What Does Entropy Mean?
Based on statistical analysis of sources and noise, and usually relying on i.i.d. assumptions, information theory collects conclusive results on limitations of information processing tasks. While these bounds take often the form of rates, for example maximum communication rate or maximum compression rate. Those limits are mathematically expressed as entropic functions of probability measures and are by construction associated with a processing task, and therefore they have an operational meaning.
In quantum mechanics the notion of operational definitions is quite common and it has close relation with the notion of observables. And therefore they can be readily associated to a measurement or a preparation procedure, a task. Since the advent of quantum information, this good practice has been also carried over. And operational meaning of quantum entropic functions has been a topic of growing interest in connection with fundamental limitations of quantum information processing.

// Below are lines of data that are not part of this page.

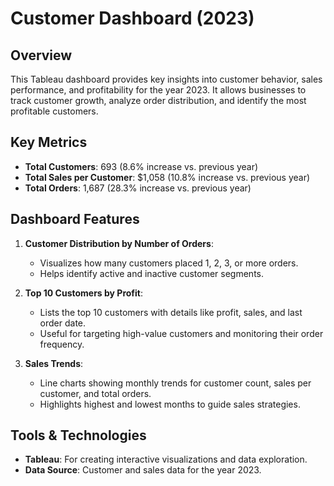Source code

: # Customer Dashboard (2023)

## Overview
This Tableau dashboard provides key insights into customer behavior, sales performance, and profitability for the year 2023. It allows businesses to track customer growth, analyze order distribution, and identify the most profitable customers.

## Key Metrics
- **Total Customers**: 693 (8.6% increase vs. previous year)
- **Total Sales per Customer**: $1,058 (10.8% increase vs. previous year)
- **Total Orders**: 1,687 (28.3% increase vs. previous year)

## Dashboard Features
1. **Customer Distribution by Number of Orders**: 
   - Visualizes how many customers placed 1, 2, 3, or more orders.
   - Helps identify active and inactive customer segments.
   
2. **Top 10 Customers by Profit**: 
   - Lists the top 10 customers with details like profit, sales, and last order date.
   - Useful for targeting high-value customers and monitoring their order frequency.

3. **Sales Trends**: 
   - Line charts showing monthly trends for customer count, sales per customer, and total orders.
   - Highlights highest and lowest months to guide sales strategies.

## Tools & Technologies
- **Tableau**: For creating interactive visualizations and data exploration.
- **Data Source**: Customer and sales data for the year 2023.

Often these two classical and quantum tasks are related. For example in asymptotic state discrimination: in order to derive fundamental limits on how well two states can be taken apart, it suffices to solve an (appropriately constructed) associated classical discrimination problem. While the convergence of averages taken over large samples suffice in the i.i.d. case. Limit probabilistic laws extend poorly to general frameworks, which are required by this classical-quantum mapping, and moreover they say little about the rate in which convergence takes place. And for a number of information theoretical problems, this is precisely what is of importance.
Large deviations theory deals in turn with computing specifically the asymptotic rate with which such convergence takes place. And moreover large deviations results often go beyond the i.i.d. assumption. In some cases even let the stochastic processes structure aside and deal with the general framework of sequences of probability measures. And in dealing mostly with rates of convergence, large deviations has important connections with information theory. When applied to information processing tasks, large deviations theorems commonly derive rates of convergence which are entropic functions, for example Kullback-Leibler divergence, the Chernoff distance and Renyi relative entropy, to cite a few.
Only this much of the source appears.